━━━━━ Records for the exercise

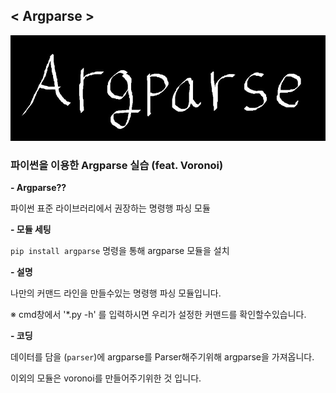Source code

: ## < Argparse >
![Voronoi](./Image/Argparse.JPG)


### 파이썬을 이용한 Argparse 실습 (feat. Voronoi)



**- Argparse??**

파이썬 표준 라이브러리에서 권장하는 명령행 파싱 모듈



**- 모듈 세팅**

`pip install argparse` 명령을 통해 argparse 모듈을 설치



**- 설명**

나만의 커맨드 라인을 만들수있는 명령행 파싱 모듈입니다.

※ cmd창에서 '*.py -h' 를 입력하시면 우리가 설정한 커맨드를 확인할수있습니다.



**- 코딩**

데이터를 담을 (`parser`)에 argparse를 Parser해주기위해 argparse을 가져옵니다.

이외의 모듈은 voronoi를 만들어주기위한 것 입니다.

━━━━━━━━━━

- Problem to solve
Starting at the line that contains "설정한 커맨드를 확인할수있습니다.", return every line through the last one above, exactly as written.

- Completed exercise
※ cmd창에서 '*.py -h' 를 입력하시면 우리가 설정한 커맨드를 확인할수있습니다.



**- 코딩**

데이터를 담을 (`parser`)에 argparse를 Parser해주기위해 argparse을 가져옵니다.

이외의 모듈은 voronoi를 만들어주기위한 것 입니다.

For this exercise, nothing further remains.